● Work item: Ignoring every picture, transcribe the data in full as it stands.

━━━━━ Record excerpts ━━━━━

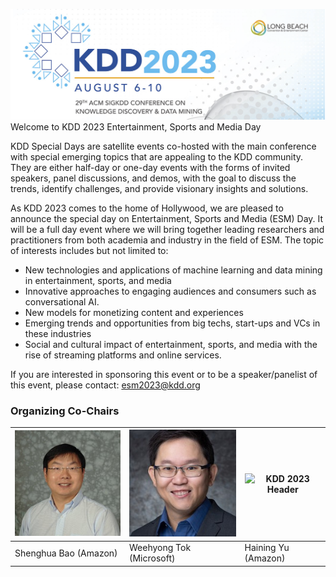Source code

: ![KDD 2023 Header](images/kdd2023header.png "KDD 2023 Entertainment, Sports and Media Day")
Welcome to KDD 2023 Entertainment, Sports and Media Day

KDD Special Days are satellite events co-hosted with the main conference with special emerging topics that are appealing to the KDD community. They are either half-day or one-day events with the forms of invited speakers, panel discussions, and demos, with the goal to discuss the trends, identify challenges, and provide visionary insights and solutions.

As KDD 2023 comes to the home of Hollywood, we are pleased to announce the special day on Entertainment, Sports and Media (ESM) Day. It will be a full day event where we will bring together leading researchers and practitioners from both academia and industry in the field of ESM. The topic of interests includes but not limited to:

* New technologies and applications of machine learning and data mining in entertainment, sports, and media
* Innovative approaches to engaging audiences and consumers such as conversational AI.
* New models for monetizing content and experiences
* Emerging trends and opportunities from big techs, start-ups and VCs in these industries
* Social and cultural impact of entertainment, sports, and media with the rise of streaming platforms and online services.

If you are interested in sponsoring this event or to be a speaker/panelist of this event, please contact: esm2023@kdd.org

### Organizing Co-Chairs


|![KDD 2023 Header](https://github.com/KDDConference-ESMDay/KDD2023ESMDay/blob/main/images/shenghua.png "Shenghua Bao") | ![KDD 2023 Header](https://github.com/KDDConference-ESMDay/KDD2023ESMDay/blob/main/images/weehyong.png "Weehyong Tok") | ![KDD 2023 Header]([/images/haining.png](https://github.com/KDDConference-ESMDay/KDD2023ESMDay/blob/main/images/haining.png) "Haining Yu") |
| ---           | ---           |  ---   |
| Shenghua Bao (Amazon) |  Weehyong Tok (Microsoft) | Haining Yu (Amazon) |

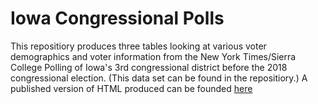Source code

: # Iowa Congressional Polls
This repositiory produces three tables looking at various voter demographics and voter information from the New York
Times/Sierra College Polling of Iowa's 3rd congressional district before the 2018 congressional election. (This data set 
can be found in the repositiory.) A published version of HTML produced can be founded [here]("http://rpubs.com/christophermilne/iowa_congressional_polls")
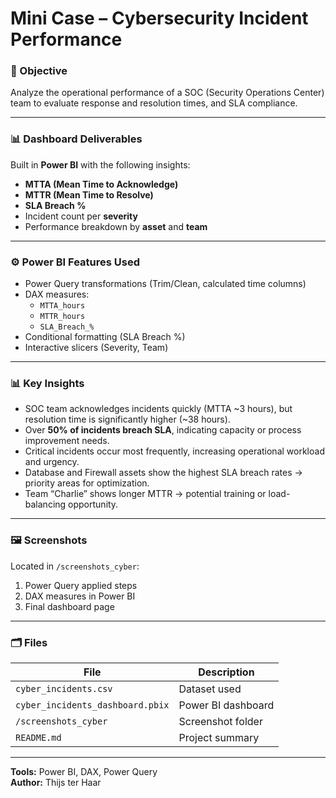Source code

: # Mini Case – Cybersecurity Incident Performance

### 🎯 Objective
Analyze the operational performance of a SOC (Security Operations Center) team to evaluate response and resolution times, and SLA compliance.

---

### 📊 Dashboard Deliverables
Built in **Power BI** with the following insights:
- **MTTA (Mean Time to Acknowledge)**
- **MTTR (Mean Time to Resolve)**
- **SLA Breach %**
- Incident count per **severity**
- Performance breakdown by **asset** and **team**

---

### ⚙️ Power BI Features Used
- Power Query transformations (Trim/Clean, calculated time columns)
- DAX measures:
  - `MTTA_hours`
  - `MTTR_hours`
  - `SLA_Breach_%`
- Conditional formatting (SLA Breach %)
- Interactive slicers (Severity, Team)

---

### 📊 Key Insights

- SOC team acknowledges incidents quickly (MTTA ~3 hours), but resolution time is significantly higher (~38 hours).
- Over **50% of incidents breach SLA**, indicating capacity or process improvement needs.
- Critical incidents occur most frequently, increasing operational workload and urgency.
- Database and Firewall assets show the highest SLA breach rates → priority areas for optimization.
- Team “Charlie” shows longer MTTR → potential training or load-balancing opportunity.

---

### 🖼️ Screenshots
Located in `/screenshots_cyber`:
1. Power Query applied steps  
2. DAX measures in Power BI  
3. Final dashboard page

---

### 🗂️ Files
| File | Description |
|------|--------------|
| `cyber_incidents.csv` | Dataset used |
| `cyber_incidents_dashboard.pbix` | Power BI dashboard |
| `/screenshots_cyber` | Screenshot folder |
| `README.md` | Project summary |

---

**Tools:** Power BI, DAX, Power Query  
**Author:** Thijs ter Haar
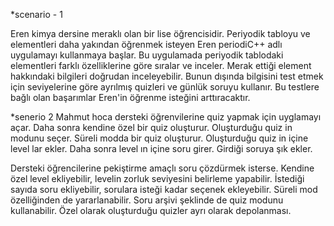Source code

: *scenario - 1


Eren kimya dersine meraklı olan bir lise öğrencisidir. Periyodik tabloyu ve elementleri daha yakından öğrenmek isteyen Eren periodiC++ adlı uygulamayı kullanmaya başlar. Bu uygulamada
periyodik tablodaki elementleri farklı özelliklerine göre sıralar ve inceler. Merak ettiği element hakkındaki bilgileri doğrudan inceleyebilir. Bunun dışında bilgisini test etmek için
seviyelerine göre ayrılmış quizleri ve günlük soruyu kullanır. Bu testlere bağlı olan başarımlar Eren'in öğrenme isteğini arttıracaktır.

*senerio 2 
Mahmut hoca dersteki öğrenvilerine quiz yapmak için uyglamayı açar.
Daha sonra kendine özel bir quiz oluşturur.
Oluşturduğu quiz in modunu seçer. Süreli modda bir quiz oluşturur.
Oluşturduğu quiz in içine level lar ekler.
Daha sonra level ın içine soru girer.
Girdiği soruya şık ekler.

Dersteki öğrencilerine pekiştirme amaçlı soru çözdürmek isterse. Kendine özel level ekliyebilir,
levelin zorluk seviyesini belirleme yapabilir. İstediği sayıda soru ekliyebilir, sorulara isteği kadar seçenek ekleyebilir.
Süreli mod özelliğinden de yararlanabilir.
Soru arşivi şeklinde de quiz modunu kullanabilir. Özel olarak oluşturduğu quizler ayrı olarak depolanması.

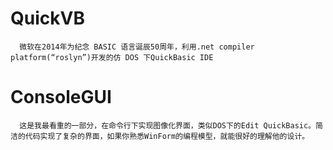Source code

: # QuickVB
      微软在2014年为纪念 BASIC 语言诞辰50周年，利用.net compiler platform(“roslyn”)开发的仿 DOS 下QuickBasic IDE
# ConsoleGUI
      这是我最看重的一部分，在命令行下实现图像化界面，类似DOS下的Edit QuickBasic。简洁的代码实现了复杂的界面，如果你熟悉WinForm的编程模型，就能很好的理解他的设计。
      
      
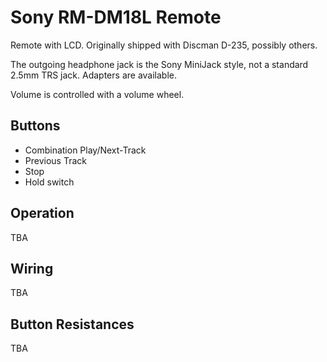 Sony RM-DM18L Remote
===================

Remote with LCD. Originally shipped with Discman D-235, possibly others.

The outgoing headphone jack is the Sony MiniJack style, not a standard 2.5mm TRS jack. Adapters are available.

Volume is controlled with a volume wheel.

## Buttons

* Combination Play/Next-Track
* Previous Track
* Stop
* Hold switch

## Operation

TBA

## Wiring

TBA

## Button Resistances

TBA


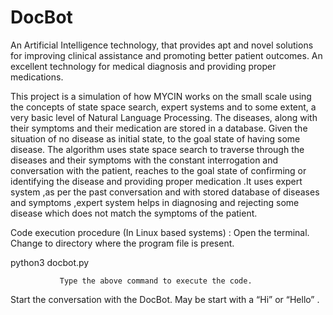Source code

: # DocBot

An  Artificial Intelligence  technology, that provides  apt and novel solutions for improving clinical assistance and promoting better patient outcomes. An excellent technology for medical diagnosis and providing proper medications.

This project is a simulation of how MYCIN works on the small scale using the concepts of state space search, expert systems and to some extent, a very basic level of  Natural Language Processing. The diseases, along with their symptoms and their medication are stored in a database. Given the situation of no disease as initial state, to the goal state of having some disease. The algorithm uses state space search to traverse through the diseases and their symptoms with the constant interrogation and conversation with the patient, reaches to the goal state of confirming or identifying  the disease and providing proper medication .It uses expert system ,as per the past conversation and with stored database of diseases and symptoms ,expert system helps in diagnosing and rejecting some disease which does not match the symptoms of the patient.

Code execution procedure (In Linux based systems) :
Open  the terminal.
Change to directory where the program file is present.

python3 docbot.py  

               Type the above command to execute the code.
Start the conversation with the DocBot. May be start with  a “Hi” or “Hello” .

━━━━━

● Response below:
Source code

: ![KDD 2023 Header](images/kdd2023header.png "KDD 2023 Entertainment, Sports and Media Day")
Welcome to KDD 2023 Entertainment, Sports and Media Day

KDD Special Days are satellite events co-hosted with the main conference with special emerging topics that are appealing to the KDD community. They are either half-day or one-day events with the forms of invited speakers, panel discussions, and demos, with the goal to discuss the trends, identify challenges, and provide visionary insights and solutions.

As KDD 2023 comes to the home of Hollywood, we are pleased to announce the special day on Entertainment, Sports and Media (ESM) Day. It will be a full day event where we will bring together leading researchers and practitioners from both academia and industry in the field of ESM. The topic of interests includes but not limited to:

* New technologies and applications of machine learning and data mining in entertainment, sports, and media
* Innovative approaches to engaging audiences and consumers such as conversational AI.
* New models for monetizing content and experiences
* Emerging trends and opportunities from big techs, start-ups and VCs in these industries
* Social and cultural impact of entertainment, sports, and media with the rise of streaming platforms and online services.

If you are interested in sponsoring this event or to be a speaker/panelist of this event, please contact: esm2023@kdd.org

### Organizing Co-Chairs


|![KDD 2023 Header](https://github.com/KDDConference-ESMDay/KDD2023ESMDay/blob/main/images/shenghua.png "Shenghua Bao") | ![KDD 2023 Header](https://github.com/KDDConference-ESMDay/KDD2023ESMDay/blob/main/images/weehyong.png "Weehyong Tok") | ![KDD 2023 Header]([/images/haining.png](https://github.com/KDDConference-ESMDay/KDD2023ESMDay/blob/main/images/haining.png) "Haining Yu") |
| ---           | ---           |  ---   |
| Shenghua Bao (Amazon) |  Weehyong Tok (Microsoft) | Haining Yu (Amazon) |

Source code

: # Iowa Congressional Polls
This repositiory produces three tables looking at various voter demographics and voter information from the New York
Times/Sierra College Polling of Iowa's 3rd congressional district before the 2018 congressional election. (This data set 
can be found in the repositiory.) A published version of HTML produced can be founded [here]("http://rpubs.com/christophermilne/iowa_congressional_polls")
Source code

: # Mini Case – Cybersecurity Incident Performance

### 🎯 Objective
Analyze the operational performance of a SOC (Security Operations Center) team to evaluate response and resolution times, and SLA compliance.

---

### 📊 Dashboard Deliverables
Built in **Power BI** with the following insights:
- **MTTA (Mean Time to Acknowledge)**
- **MTTR (Mean Time to Resolve)**
- **SLA Breach %**
- Incident count per **severity**
- Performance breakdown by **asset** and **team**

---

### ⚙️ Power BI Features Used
- Power Query transformations (Trim/Clean, calculated time columns)
- DAX measures:
  - `MTTA_hours`
  - `MTTR_hours`
  - `SLA_Breach_%`
- Conditional formatting (SLA Breach %)
- Interactive slicers (Severity, Team)

---

### 📊 Key Insights

- SOC team acknowledges incidents quickly (MTTA ~3 hours), but resolution time is significantly higher (~38 hours).
- Over **50% of incidents breach SLA**, indicating capacity or process improvement needs.
- Critical incidents occur most frequently, increasing operational workload and urgency.
- Database and Firewall assets show the highest SLA breach rates → priority areas for optimization.
- Team “Charlie” shows longer MTTR → potential training or load-balancing opportunity.

---

### 🖼️ Screenshots
Located in `/screenshots_cyber`:
1. Power Query applied steps  
2. DAX measures in Power BI  
3. Final dashboard page

---

### 🗂️ Files
| File | Description |
|------|--------------|
| `cyber_incidents.csv` | Dataset used |
| `cyber_incidents_dashboard.pbix` | Power BI dashboard |
| `/screenshots_cyber` | Screenshot folder |
| `README.md` | Project summary |

---

**Tools:** Power BI, DAX, Power Query  
**Author:** Thijs ter Haar
Source code

: *scenario - 1


Eren kimya dersine meraklı olan bir lise öğrencisidir. Periyodik tabloyu ve elementleri daha yakından öğrenmek isteyen Eren periodiC++ adlı uygulamayı kullanmaya başlar. Bu uygulamada
periyodik tablodaki elementleri farklı özelliklerine göre sıralar ve inceler. Merak ettiği element hakkındaki bilgileri doğrudan inceleyebilir. Bunun dışında bilgisini test etmek için
seviyelerine göre ayrılmış quizleri ve günlük soruyu kullanır. Bu testlere bağlı olan başarımlar Eren'in öğrenme isteğini arttıracaktır.

*senerio 2 
Mahmut hoca dersteki öğrenvilerine quiz yapmak için uyglamayı açar.
Daha sonra kendine özel bir quiz oluşturur.
Oluşturduğu quiz in modunu seçer. Süreli modda bir quiz oluşturur.
Oluşturduğu quiz in içine level lar ekler.
Daha sonra level ın içine soru girer.
Girdiği soruya şık ekler.

Dersteki öğrencilerine pekiştirme amaçlı soru çözdürmek isterse. Kendine özel level ekliyebilir,
levelin zorluk seviyesini belirleme yapabilir. İstediği sayıda soru ekliyebilir, sorulara isteği kadar seçenek ekleyebilir.
Süreli mod özelliğinden de yararlanabilir.
Soru arşivi şeklinde de quiz modunu kullanabilir. Özel olarak oluşturduğu quizler ayrı olarak depolanması.

Source code

: # QuickVB
      微软在2014年为纪念 BASIC 语言诞辰50周年，利用.net compiler platform(“roslyn”)开发的仿 DOS 下QuickBasic IDE
# ConsoleGUI
      这是我最看重的一部分，在命令行下实现图像化界面，类似DOS下的Edit QuickBasic。简洁的代码实现了复杂的界面，如果你熟悉WinForm的编程模型，就能很好的理解他的设计。
      
      
 Sony RM-DM18L Remote
===================

Remote with LCD. Originally shipped with Discman D-235, possibly others.

The outgoing headphone jack is the Sony MiniJack style, not a standard 2.5mm TRS jack. Adapters are available.

Volume is controlled with a volume wheel.

## Buttons

* Combination Play/Next-Track
* Previous Track
* Stop
* Hold switch

## Operation

TBA

## Wiring

TBA

## Button Resistances

TBA


Source code

: # DocBot

An  Artificial Intelligence  technology, that provides  apt and novel solutions for improving clinical assistance and promoting better patient outcomes. An excellent technology for medical diagnosis and providing proper medications.

This project is a simulation of how MYCIN works on the small scale using the concepts of state space search, expert systems and to some extent, a very basic level of  Natural Language Processing. The diseases, along with their symptoms and their medication are stored in a database. Given the situation of no disease as initial state, to the goal state of having some disease. The algorithm uses state space search to traverse through the diseases and their symptoms with the constant interrogation and conversation with the patient, reaches to the goal state of confirming or identifying  the disease and providing proper medication .It uses expert system ,as per the past conversation and with stored database of diseases and symptoms ,expert system helps in diagnosing and rejecting some disease which does not match the symptoms of the patient.

Code execution procedure (In Linux based systems) :
Open  the terminal.
Change to directory where the program file is present.

python3 docbot.py  

               Type the above command to execute the code.
Start the conversation with the DocBot. May be start with  a “Hi” or “Hello” .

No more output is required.